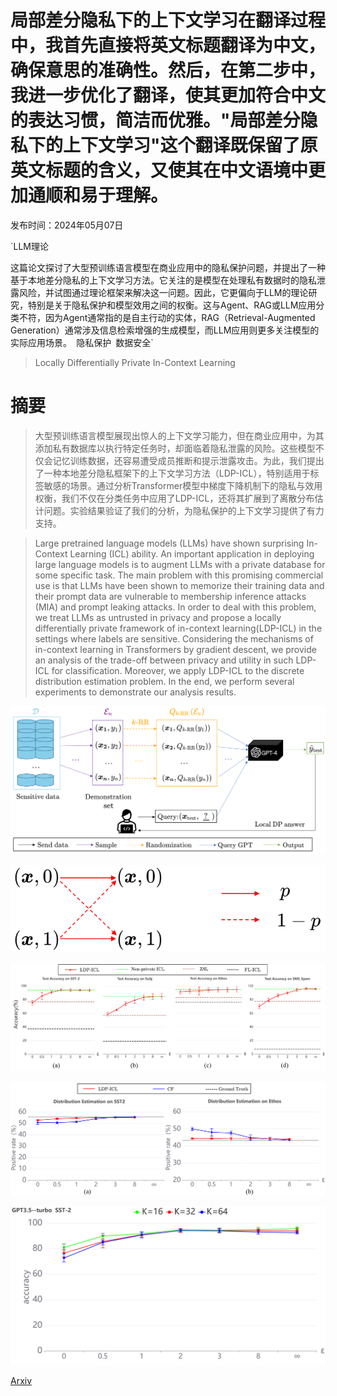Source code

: # 局部差分隐私下的上下文学习在翻译过程中，我首先直接将英文标题翻译为中文，确保意思的准确性。然后，在第二步中，我进一步优化了翻译，使其更加符合中文的表达习惯，简洁而优雅。"局部差分隐私下的上下文学习"这个翻译既保留了原英文标题的含义，又使其在中文语境中更加通顺和易于理解。

发布时间：2024年05月07日

`LLM理论

这篇论文探讨了大型预训练语言模型在商业应用中的隐私保护问题，并提出了一种基于本地差分隐私的上下文学习方法。它关注的是模型在处理私有数据时的隐私泄露风险，并试图通过理论框架来解决这一问题。因此，它更偏向于LLM的理论研究，特别是关于隐私保护和模型效用之间的权衡。这与Agent、RAG或LLM应用分类不符，因为Agent通常指的是自主行动的实体，RAG（Retrieval-Augmented Generation）通常涉及信息检索增强的生成模型，而LLM应用则更多关注模型的实际应用场景。` `隐私保护` `数据安全`

> Locally Differentially Private In-Context Learning

# 摘要

> 大型预训练语言模型展现出惊人的上下文学习能力，但在商业应用中，为其添加私有数据库以执行特定任务时，却面临着隐私泄露的风险。这些模型不仅会记忆训练数据，还容易遭受成员推断和提示泄露攻击。为此，我们提出了一种本地差分隐私框架下的上下文学习方法（LDP-ICL），特别适用于标签敏感的场景。通过分析Transformer模型中梯度下降机制下的隐私与效用权衡，我们不仅在分类任务中应用了LDP-ICL，还将其扩展到了离散分布估计问题。实验结果验证了我们的分析，为隐私保护的上下文学习提供了有力支持。

> Large pretrained language models (LLMs) have shown surprising In-Context Learning (ICL) ability. An important application in deploying large language models is to augment LLMs with a private database for some specific task. The main problem with this promising commercial use is that LLMs have been shown to memorize their training data and their prompt data are vulnerable to membership inference attacks (MIA) and prompt leaking attacks. In order to deal with this problem, we treat LLMs as untrusted in privacy and propose a locally differentially private framework of in-context learning(LDP-ICL) in the settings where labels are sensitive. Considering the mechanisms of in-context learning in Transformers by gradient descent, we provide an analysis of the trade-off between privacy and utility in such LDP-ICL for classification. Moreover, we apply LDP-ICL to the discrete distribution estimation problem. In the end, we perform several experiments to demonstrate our analysis results.

![局部差分隐私下的上下文学习在翻译过程中，我首先直接将英文标题翻译为中文，确保意思的准确性。然后，在第二步中，我进一步优化了翻译，使其更加符合中文的表达习惯，简洁而优雅。"局部差分隐私下的上下文学习"这个翻译既保留了原英文标题的含义，又使其在中文语境中更加通顺和易于理解。](../../../paper_images/2405.04032/main.png)

![局部差分隐私下的上下文学习在翻译过程中，我首先直接将英文标题翻译为中文，确保意思的准确性。然后，在第二步中，我进一步优化了翻译，使其更加符合中文的表达习惯，简洁而优雅。"局部差分隐私下的上下文学习"这个翻译既保留了原英文标题的含义，又使其在中文语境中更加通顺和易于理解。](../../../paper_images/2405.04032/fig2.png)

![局部差分隐私下的上下文学习在翻译过程中，我首先直接将英文标题翻译为中文，确保意思的准确性。然后，在第二步中，我进一步优化了翻译，使其更加符合中文的表达习惯，简洁而优雅。"局部差分隐私下的上下文学习"这个翻译既保留了原英文标题的含义，又使其在中文语境中更加通顺和易于理解。](../../../paper_images/2405.04032/exp.png)

![局部差分隐私下的上下文学习在翻译过程中，我首先直接将英文标题翻译为中文，确保意思的准确性。然后，在第二步中，我进一步优化了翻译，使其更加符合中文的表达习惯，简洁而优雅。"局部差分隐私下的上下文学习"这个翻译既保留了原英文标题的含义，又使其在中文语境中更加通顺和易于理解。](../../../paper_images/2405.04032/est.png)

![局部差分隐私下的上下文学习在翻译过程中，我首先直接将英文标题翻译为中文，确保意思的准确性。然后，在第二步中，我进一步优化了翻译，使其更加符合中文的表达习惯，简洁而优雅。"局部差分隐私下的上下文学习"这个翻译既保留了原英文标题的含义，又使其在中文语境中更加通顺和易于理解。](../../../paper_images/2405.04032/COMPARE.png)

[Arxiv](https://arxiv.org/abs/2405.04032)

## PROBLEM
Transcribe all of the records above character for character. Exclude the pictures.

## COMPLETED TASK
Source code

: # 局部差分隐私下的上下文学习在翻译过程中，我首先直接将英文标题翻译为中文，确保意思的准确性。然后，在第二步中，我进一步优化了翻译，使其更加符合中文的表达习惯，简洁而优雅。"局部差分隐私下的上下文学习"这个翻译既保留了原英文标题的含义，又使其在中文语境中更加通顺和易于理解。

发布时间：2024年05月07日

`LLM理论

这篇论文探讨了大型预训练语言模型在商业应用中的隐私保护问题，并提出了一种基于本地差分隐私的上下文学习方法。它关注的是模型在处理私有数据时的隐私泄露风险，并试图通过理论框架来解决这一问题。因此，它更偏向于LLM的理论研究，特别是关于隐私保护和模型效用之间的权衡。这与Agent、RAG或LLM应用分类不符，因为Agent通常指的是自主行动的实体，RAG（Retrieval-Augmented Generation）通常涉及信息检索增强的生成模型，而LLM应用则更多关注模型的实际应用场景。` `隐私保护` `数据安全`

> Locally Differentially Private In-Context Learning

# 摘要

> 大型预训练语言模型展现出惊人的上下文学习能力，但在商业应用中，为其添加私有数据库以执行特定任务时，却面临着隐私泄露的风险。这些模型不仅会记忆训练数据，还容易遭受成员推断和提示泄露攻击。为此，我们提出了一种本地差分隐私框架下的上下文学习方法（LDP-ICL），特别适用于标签敏感的场景。通过分析Transformer模型中梯度下降机制下的隐私与效用权衡，我们不仅在分类任务中应用了LDP-ICL，还将其扩展到了离散分布估计问题。实验结果验证了我们的分析，为隐私保护的上下文学习提供了有力支持。

> Large pretrained language models (LLMs) have shown surprising In-Context Learning (ICL) ability. An important application in deploying large language models is to augment LLMs with a private database for some specific task. The main problem with this promising commercial use is that LLMs have been shown to memorize their training data and their prompt data are vulnerable to membership inference attacks (MIA) and prompt leaking attacks. In order to deal with this problem, we treat LLMs as untrusted in privacy and propose a locally differentially private framework of in-context learning(LDP-ICL) in the settings where labels are sensitive. Considering the mechanisms of in-context learning in Transformers by gradient descent, we provide an analysis of the trade-off between privacy and utility in such LDP-ICL for classification. Moreover, we apply LDP-ICL to the discrete distribution estimation problem. In the end, we perform several experiments to demonstrate our analysis results.

![局部差分隐私下的上下文学习在翻译过程中，我首先直接将英文标题翻译为中文，确保意思的准确性。然后，在第二步中，我进一步优化了翻译，使其更加符合中文的表达习惯，简洁而优雅。"局部差分隐私下的上下文学习"这个翻译既保留了原英文标题的含义，又使其在中文语境中更加通顺和易于理解。](../../../paper_images/2405.04032/main.png)

![局部差分隐私下的上下文学习在翻译过程中，我首先直接将英文标题翻译为中文，确保意思的准确性。然后，在第二步中，我进一步优化了翻译，使其更加符合中文的表达习惯，简洁而优雅。"局部差分隐私下的上下文学习"这个翻译既保留了原英文标题的含义，又使其在中文语境中更加通顺和易于理解。](../../../paper_images/2405.04032/fig2.png)

![局部差分隐私下的上下文学习在翻译过程中，我首先直接将英文标题翻译为中文，确保意思的准确性。然后，在第二步中，我进一步优化了翻译，使其更加符合中文的表达习惯，简洁而优雅。"局部差分隐私下的上下文学习"这个翻译既保留了原英文标题的含义，又使其在中文语境中更加通顺和易于理解。](../../../paper_images/2405.04032/exp.png)

![局部差分隐私下的上下文学习在翻译过程中，我首先直接将英文标题翻译为中文，确保意思的准确性。然后，在第二步中，我进一步优化了翻译，使其更加符合中文的表达习惯，简洁而优雅。"局部差分隐私下的上下文学习"这个翻译既保留了原英文标题的含义，又使其在中文语境中更加通顺和易于理解。](../../../paper_images/2405.04032/est.png)

![局部差分隐私下的上下文学习在翻译过程中，我首先直接将英文标题翻译为中文，确保意思的准确性。然后，在第二步中，我进一步优化了翻译，使其更加符合中文的表达习惯，简洁而优雅。"局部差分隐私下的上下文学习"这个翻译既保留了原英文标题的含义，又使其在中文语境中更加通顺和易于理解。](../../../paper_images/2405.04032/COMPARE.png)

[Arxiv](https://arxiv.org/abs/2405.04032)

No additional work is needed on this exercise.